Monday, December 19, 2011

Christmas Card Mayhem!

Once upon a time, I would gaze longingly at the beautiful family portraits on the Christmas/holiday cards we'd receive and dream of a day when I would have a family of my own.  We'd happily pose for as long as it took to get the "perfect" picture, and we'd relish the excitement of wearing matching, or at least coordinating, outfits.  Sometimes I'd imagine a classic picture of mom and dad holding their munchkins' hands while strolling down the beach at sunset.  Other times I imagined us decked out in red and green, posing with Santa who had a gorgeous rosy cheeked toddler on each lap, smiling serenely for the camera.  Or, maybe a quirky photo of us decorating the tree with flocked pine cones and sparkly bows...

Yeah.  Right.

Any picture involving a beach would involve sand being flung at a sibling, who was howling with indignity because I wouldn't let them feed the entire bag of Doritos to he seagulls.  There would be no matching outfits, just faded bathing suits with chocolate stains from the icecream truck and a little pouches of sand where the sun don't shine.  We'd all be sunburned, and our hair would make us look like gorgons.  Not to mention there's no way in hell you'd get me to pose on the beach in my bathing suit, or any other suit, until I've spent at least 3 solid years with a personal trainer and a photographer highly trained in Photoshop.

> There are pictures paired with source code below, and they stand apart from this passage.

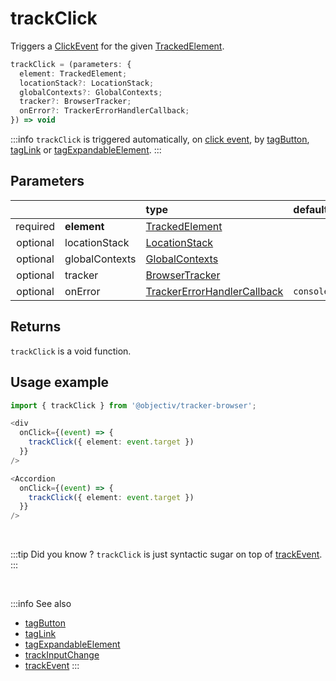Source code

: # trackClick

Triggers a [ClickEvent](/taxonomy/reference/events/ClickEvent.md) for the given [TrackedElement](/tracking/api-reference/definitions/TrackedElement.md).  

```typescript
trackClick = (parameters: {
  element: TrackedElement;
  locationStack?: LocationStack;
  globalContexts?: GlobalContexts;
  tracker?: BrowserTracker;
  onError?: TrackerErrorHandlerCallback;
}) => void
```

:::info
`trackClick` is triggered automatically, on [click event](https://developer.mozilla.org/en-US/docs/Web/API/Element/click_event), by [tagButton](/tracking/api-reference/locationTaggers/tagButton.md), [tagLink](/tracking/api-reference/locationTaggers/tagLink.md) or [tagExpandableElement](/tracking/api-reference/locationTaggers/tagExpandableElement.md).
:::

## Parameters
|          |                | type                                                                                              | default value
| :-:      | :--            | :--                                                                                               | :--           
| required | **element**    | [TrackedElement](/tracking/api-reference/definitions/TrackedElement.md)                           |
| optional | locationStack  | [LocationStack](/tracking/api-reference/core/LocationStack.md)                                    |
| optional | globalContexts | [GlobalContexts](/tracking/api-reference/core/GlobalContexts.md)                                  |
| optional | tracker        | [BrowserTracker](/tracking/api-reference/general/BrowserTracker.md)                               |
| optional | onError        | [TrackerErrorHandlerCallback](/tracking/api-reference/definitions/TrackerErrorHandlerCallback.md) | `console.error`

## Returns
`trackClick` is a void function.

## Usage example

```typescript jsx
import { trackClick } from '@objectiv/tracker-browser';
```

```typescript jsx
<div
  onClick={(event) => {
    trackClick({ element: event.target })
  }}
/>
```

```typescript jsx
<Accordion
  onClick={(event) => {
    trackClick({ element: event.target })
  }}
/>
```

<br />

:::tip Did you know ?
`trackClick` is just syntactic sugar on top of [trackEvent](/tracking/api-reference/eventTrackers/trackEvent.md).
:::

<br />

:::info See also
- [tagButton](/tracking/api-reference/locationTaggers/tagButton.md)
- [tagLink](/tracking/api-reference/locationTaggers/tagLink.md) 
- [tagExpandableElement](/tracking/api-reference/locationTaggers/tagExpandableElement.md)
- [trackInputChange](/tracking/api-reference/eventTrackers/trackInputChange.md)
- [trackEvent](/tracking/api-reference/eventTrackers/trackEvent.md)
:::
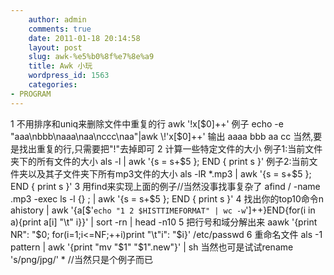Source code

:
 ```yaml
---
    author: admin
    comments: true
    date: 2011-01-18 20:14:58
    layout: post
    slug: awk-%e5%b0%8f%e7%8e%a9
    title: Awk 小玩
    wordpress_id: 1563
    categories:
- PROGRAM
---
```


1 不用排序和uniq来删除文件中重复的行
    awk '!x[$0]++' 
例子
    echo -e "aaa\nbbb\naaa\naa\nccc\naa"|awk \!'x[$0]++'
输出
    aaaa
    bbb
    aa
    cc
当然,要是找出重复的行,只需要把"!"去掉即可
2 计算一些特定文件的大小
例子1:当前文件夹下的所有文件的大小
    als -l | awk '{s = s+$5 }; END { print s }'
例子2:当前文件夹以及其子文件夹下所有mp3文件的大小
    als -lR *.mp3 | awk '{s = s+$5 }; END { print s }'
3 用find来实现上面的例子//当然没事找事复杂了
    afind / -name .mp3 -exec ls -l {} \; | awk '{s = s+$5 }; END { print s }'
4 找出你的top10命令n
    ahistory | awk '{a[$'`echo "1 2 $HISTTIMEFORMAT" | wc -w`']++}END{for(i in a){print a[i] "\t" i}}' | sort -rn | head -n10
5 把行号和域分解出来
    aawk '{print NR": "$0; for(i=1;i<=NF;++i)print "\t"i": "$i}' /etc/passwd
6 重命名文件
    als -1 pattern | awk '{print "mv "$1" "$1".new"}' | sh
当然也可是试试rename 's/png/jpg/' * //当然只是个例子而已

As for a picture with the fat man in red?  My kids have been scared to death of him since they were born.  I mean, really--you're forcing your small child to sit in the fuzzy lap of a complete stranger who offers them candy and asks them about their deepest desires.  Frankly, it sounds more like an afternoon special on stranger danger...  Last year was the first time I got my kids to even mutter a word to Santa, and then they forgot what they wanted to ask him for anyway.  As for the matching outfits?  Nope.  It was freezing cold out at the National Christmas Tree, and my bunnies were dressed in dirty Lands End parkas (from laying on the ground by the Yule Log to get warm) and their hair had a serious case of static cling.  Santa was probably thinking he needed to deliver some Tide and a comb to our house, more than candy or toys...

Ahhhhh--and that leaves the Christmas tree.  Good luck getting clean clothes on the kids and forcing them to smile at the camera when there are packages to be shaken, Christmas ornaments to rearrange and/or break, and electric cords to trip over.  And that's not even taking into account that the Wild Man just wants to hide under the darn thing.  He spends most of December with his feet sticking out of the bottom of the tree, staring up into the lights from the inside of the branches.  He looks like a deranged Wicked Witch of the East before her ruby slippers disappear under Dorothy's house....

And the matching clothes in any of these pictures? 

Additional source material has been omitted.